De fait, dés le lendemain, et alors que la fumée des tanks détruits continue d'obscurcir le ciel de Prokhorovka, Manstein est convoqué au Wolfschantze de Rastenburg, pour y apprendre de la bouche-même d'Hitler l'arrêt de l'Opération Citadelle.

D'un point de vue militaire, la décision du Führer est parfaitement logique. En une semaine de combats acharnés, la Wehrmacht n'est en effet parvenue à remplir aucun des objectifs qui lui avaient été assignés, et a de surcroît subi des pertes colossales.

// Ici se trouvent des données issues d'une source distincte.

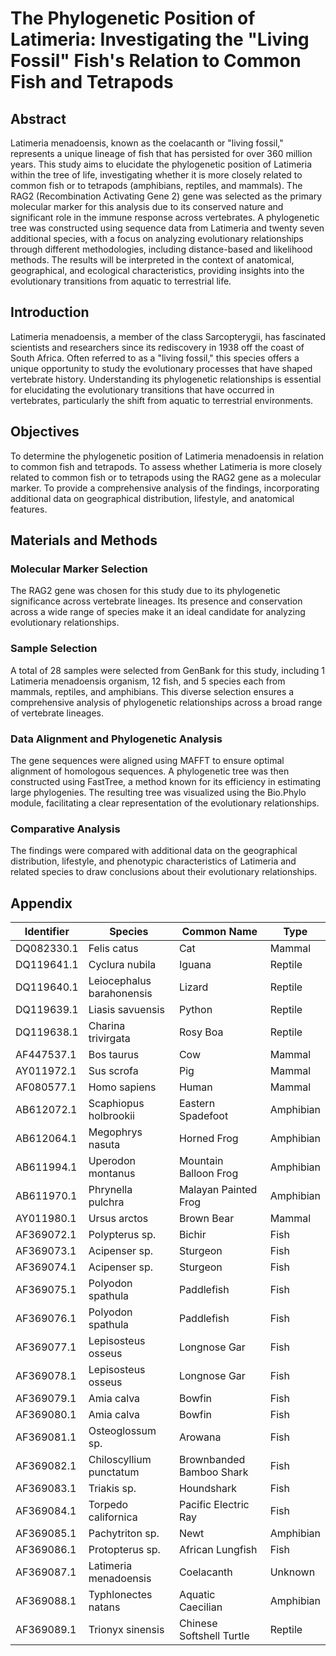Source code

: # The Phylogenetic Position of Latimeria: Investigating the "Living Fossil" Fish's Relation to Common Fish and Tetrapods

## Abstract

Latimeria menadoensis, known as the coelacanth or "living fossil," represents a unique lineage of fish that has persisted for over 360 million years. This study aims to elucidate the phylogenetic position of Latimeria within the tree of life, investigating whether it is more closely related to common fish or to tetrapods (amphibians, reptiles, and mammals). The RAG2 (Recombination Activating Gene 2) gene was selected as the primary molecular marker for this analysis due to its conserved nature and significant role in the immune response across vertebrates. A phylogenetic tree was constructed using sequence data from Latimeria and twenty seven additional species, with a focus on analyzing evolutionary relationships through different methodologies, including distance-based and likelihood methods. The results will be interpreted in the context of anatomical, geographical, and ecological characteristics, providing insights into the evolutionary transitions from aquatic to terrestrial life.

## Introduction

Latimeria menadoensis, a member of the class Sarcopterygii, has fascinated scientists and researchers since its rediscovery in 1938 off the coast of South Africa. Often referred to as a "living fossil," this species offers a unique opportunity to study the evolutionary processes that have shaped vertebrate history. Understanding its phylogenetic relationships is essential for elucidating the evolutionary transitions that have occurred in vertebrates, particularly the shift from aquatic to terrestrial environments.

## Objectives
To determine the phylogenetic position of Latimeria menadoensis in relation to common fish and tetrapods.
To assess whether Latimeria is more closely related to common fish or to tetrapods using the RAG2 gene as a molecular marker.
To provide a comprehensive analysis of the findings, incorporating additional data on geographical distribution, lifestyle, and anatomical features.

## Materials and Methods

### Molecular Marker Selection
The RAG2 gene was chosen for this study due to its phylogenetic significance across vertebrate lineages. Its presence and conservation across a wide range of species make it an ideal candidate for analyzing evolutionary relationships.

### Sample Selection
A total of 28 samples were selected from GenBank for this study, including 1 Latimeria menadoensis organism, 12 fish, and 5 species each from mammals, reptiles, and amphibians. This diverse selection ensures a comprehensive analysis of phylogenetic relationships across a broad range of vertebrate lineages.

### Data Alignment and Phylogenetic Analysis
The gene sequences were aligned using MAFFT to ensure optimal alignment of homologous sequences. A phylogenetic tree was then constructed using FastTree, a method known for its efficiency in estimating large phylogenies. The resulting tree was visualized using the Bio.Phylo module, facilitating a clear representation of the evolutionary relationships.

### Comparative Analysis
The findings were compared with additional data on the geographical distribution, lifestyle, and phenotypic characteristics of Latimeria and related species to draw conclusions about their evolutionary relationships.







## Appendix
| Identifier        | Species                                  | Common Name                     | Type       |
|-------------------|------------------------------------------|----------------------------------|------------|
| DQ082330.1        | Felis catus                              | Cat                              | Mammal     |
| DQ119641.1        | Cyclura nubila                           | Iguana                           | Reptile    |
| DQ119640.1        | Leiocephalus barahonensis                | Lizard                           | Reptile    |
| DQ119639.1        | Liasis savuensis                         | Python                           | Reptile |
| DQ119638.1        | Charina trivirgata                       | Rosy Boa                         | Reptile |
| AF447537.1        | Bos taurus                               | Cow                              | Mammal     |
| AY011972.1        | Sus scrofa                               | Pig                              | Mammal     |
| AF080577.1        | Homo sapiens                             | Human                            | Mammal     |
| AB612072.1        | Scaphiopus holbrookii                   | Eastern Spadefoot               | Amphibian |
| AB612064.1        | Megophrys nasuta                        | Horned Frog                     | Amphibian  |
| AB611994.1        | Uperodon montanus                        | Mountain Balloon Frog            | Amphibian  |
| AB611970.1        | Phrynella pulchra                       | Malayan Painted Frog            | Amphibian  |
| AY011980.1        | Ursus arctos                             | Brown Bear                      | Mammal     |
| AF369072.1        | Polypterus sp.                          | Bichir                          | Fish       |
| AF369073.1        | Acipenser sp.                           | Sturgeon                        | Fish       |
| AF369074.1        | Acipenser sp.                           | Sturgeon                        | Fish       |
| AF369075.1        | Polyodon spathula                       | Paddlefish                      | Fish       |
| AF369076.1        | Polyodon spathula                       | Paddlefish                      | Fish       |
| AF369077.1        | Lepisosteus osseus                      | Longnose Gar                    | Fish       |
| AF369078.1        | Lepisosteus osseus                      | Longnose Gar                    | Fish       |
| AF369079.1        | Amia calva                              | Bowfin                          | Fish       |
| AF369080.1        | Amia calva                              | Bowfin                          | Fish       |
| AF369081.1        | Osteoglossum sp.                        | Arowana                         | Fish       |
| AF369082.1        | Chiloscyllium punctatum                 | Brownbanded Bamboo Shark        | Fish       |
| AF369083.1        | Triakis sp.                             | Houndshark                      | Fish       |
| AF369084.1        | Torpedo californica                     | Pacific Electric Ray            | Fish       |
| AF369085.1        | Pachytriton sp.                         | Newt                             | Amphibian  |
| AF369086.1        | Protopterus sp.                         | African Lungfish                | Fish       |
| AF369087.1        | Latimeria menadoensis                   | Coelacanth                      | Unknown    |
| AF369088.1        | Typhlonectes natans                    | Aquatic Caecilian               | Amphibian  |
| AF369089.1        | Trionyx sinensis                        | Chinese Softshell Turtle        | Reptile    |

La nécessité d'expédier troupes et matériels en Italie, pour contrer le débarquement anglo-américain en Sicile, et celle de constituer une ligne de défense pour affronter l'offensive soviétique déclenchée contre Orel, signifient l'arrêt de mort d'une Opération Citadelle à laquelle le Führer a cessé de croire mais qui constituait aussi son ultime espoir de réussir un "grand coup" et d'arracher une paix séparée à l'Est.

Manstein, en irréductible optimiste, croit pourtant encore en la victoire et obtient - provisoirement - l'autorisation de poursuivre l'offensive au sud du saillant.

Mais le 16 juillet, l'affaire est définitivement enterrée, et les Panzers contraints de battre en retraite jusqu'à leur ligne de départ du 5 juillet, non sans avoir dû abandonner derrière eux leurs congénères - et en particulier les Ferdinand - impossibles à remorquer ou à réparer à brève échéance...

mardi 27 octobre 2009

2424 - l'enfer de Prokhorovka

... "les décharges des canons emplissent le ciel d'un grondement immense et ininterrompu de tonnerre", écrira le général Romistrov.

"Les blindés soviétiques se précipitent à toute allure sur les avant-gardes allemandes et enfoncent leur rideau protecteur.

Les T-34 attaquent de près les Tiger, dont l'armement formidable et la cuirasse épaisse ne présentent plus d'avantage dans un combat rapproché.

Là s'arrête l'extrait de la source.